• Work to be completed
Scan the records for "filtered". Report each line that includes it.

• Dataset content
————

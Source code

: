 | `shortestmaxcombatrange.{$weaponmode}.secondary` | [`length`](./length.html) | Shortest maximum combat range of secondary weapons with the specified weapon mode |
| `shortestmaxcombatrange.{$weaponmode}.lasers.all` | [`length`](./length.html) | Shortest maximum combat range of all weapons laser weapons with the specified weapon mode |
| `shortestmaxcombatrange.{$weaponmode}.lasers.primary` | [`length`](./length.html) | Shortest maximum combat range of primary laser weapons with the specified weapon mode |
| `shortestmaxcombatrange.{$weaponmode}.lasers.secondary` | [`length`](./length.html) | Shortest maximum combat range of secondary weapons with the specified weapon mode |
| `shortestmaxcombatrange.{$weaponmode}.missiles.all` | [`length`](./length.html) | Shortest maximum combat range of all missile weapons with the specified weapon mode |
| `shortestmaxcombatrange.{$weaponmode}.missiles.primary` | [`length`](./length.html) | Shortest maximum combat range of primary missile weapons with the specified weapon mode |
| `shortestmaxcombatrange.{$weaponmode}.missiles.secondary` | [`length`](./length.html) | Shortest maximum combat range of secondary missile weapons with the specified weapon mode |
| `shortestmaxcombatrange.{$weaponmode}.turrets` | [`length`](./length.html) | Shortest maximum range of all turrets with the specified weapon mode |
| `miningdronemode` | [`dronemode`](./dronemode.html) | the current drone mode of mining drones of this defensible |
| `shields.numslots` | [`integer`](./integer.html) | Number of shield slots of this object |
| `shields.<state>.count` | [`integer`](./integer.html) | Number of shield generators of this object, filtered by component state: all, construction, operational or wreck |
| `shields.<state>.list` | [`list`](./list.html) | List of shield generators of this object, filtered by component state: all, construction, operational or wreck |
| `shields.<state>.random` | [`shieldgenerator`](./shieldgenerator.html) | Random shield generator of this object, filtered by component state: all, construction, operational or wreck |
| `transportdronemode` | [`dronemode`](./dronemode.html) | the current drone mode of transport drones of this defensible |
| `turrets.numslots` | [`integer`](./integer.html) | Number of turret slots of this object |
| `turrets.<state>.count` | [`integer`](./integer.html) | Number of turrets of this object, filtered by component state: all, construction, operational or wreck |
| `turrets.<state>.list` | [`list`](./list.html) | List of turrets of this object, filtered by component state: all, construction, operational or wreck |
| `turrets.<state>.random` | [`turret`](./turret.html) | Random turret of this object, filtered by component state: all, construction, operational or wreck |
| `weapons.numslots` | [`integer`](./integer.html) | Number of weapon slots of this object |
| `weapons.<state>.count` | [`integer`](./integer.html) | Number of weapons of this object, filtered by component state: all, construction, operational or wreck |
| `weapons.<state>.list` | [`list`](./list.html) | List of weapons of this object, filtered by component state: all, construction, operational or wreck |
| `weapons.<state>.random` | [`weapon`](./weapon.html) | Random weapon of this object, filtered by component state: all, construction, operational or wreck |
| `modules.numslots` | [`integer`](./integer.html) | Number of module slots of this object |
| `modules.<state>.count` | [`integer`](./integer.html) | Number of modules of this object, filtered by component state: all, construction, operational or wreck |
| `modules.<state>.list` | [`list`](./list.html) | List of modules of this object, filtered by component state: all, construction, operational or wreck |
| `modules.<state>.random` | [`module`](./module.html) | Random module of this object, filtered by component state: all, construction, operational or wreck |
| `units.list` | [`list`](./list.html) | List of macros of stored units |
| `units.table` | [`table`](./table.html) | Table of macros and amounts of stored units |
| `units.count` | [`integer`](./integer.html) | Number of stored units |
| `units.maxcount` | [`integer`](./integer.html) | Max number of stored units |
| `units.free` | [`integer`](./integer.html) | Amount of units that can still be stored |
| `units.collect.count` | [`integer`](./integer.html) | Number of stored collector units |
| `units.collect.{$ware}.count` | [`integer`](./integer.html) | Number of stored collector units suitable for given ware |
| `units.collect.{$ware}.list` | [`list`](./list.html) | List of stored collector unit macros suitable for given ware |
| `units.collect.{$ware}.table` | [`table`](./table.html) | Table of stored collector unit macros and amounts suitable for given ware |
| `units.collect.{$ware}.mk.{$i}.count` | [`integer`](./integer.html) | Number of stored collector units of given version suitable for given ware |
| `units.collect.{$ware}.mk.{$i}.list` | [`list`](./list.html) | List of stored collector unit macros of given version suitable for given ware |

————

• Response to the exercise
| `shields.<state>.count` | [`integer`](./integer.html) | Number of shield generators of this object, filtered by component state: all, construction, operational or wreck |
| `shields.<state>.list` | [`list`](./list.html) | List of shield generators of this object, filtered by component state: all, construction, operational or wreck |
| `shields.<state>.random` | [`shieldgenerator`](./shieldgenerator.html) | Random shield generator of this object, filtered by component state: all, construction, operational or wreck |
| `turrets.<state>.count` | [`integer`](./integer.html) | Number of turrets of this object, filtered by component state: all, construction, operational or wreck |
| `turrets.<state>.list` | [`list`](./list.html) | List of turrets of this object, filtered by component state: all, construction, operational or wreck |
| `turrets.<state>.random` | [`turret`](./turret.html) | Random turret of this object, filtered by component state: all, construction, operational or wreck |
| `weapons.<state>.count` | [`integer`](./integer.html) | Number of weapons of this object, filtered by component state: all, construction, operational or wreck |
| `weapons.<state>.list` | [`list`](./list.html) | List of weapons of this object, filtered by component state: all, construction, operational or wreck |
| `weapons.<state>.random` | [`weapon`](./weapon.html) | Random weapon of this object, filtered by component state: all, construction, operational or wreck |
| `modules.<state>.count` | [`integer`](./integer.html) | Number of modules of this object, filtered by component state: all, construction, operational or wreck |
| `modules.<state>.list` | [`list`](./list.html) | List of modules of this object, filtered by component state: all, construction, operational or wreck |
| `modules.<state>.random` | [`module`](./module.html) | Random module of this object, filtered by component state: all, construction, operational or wreck |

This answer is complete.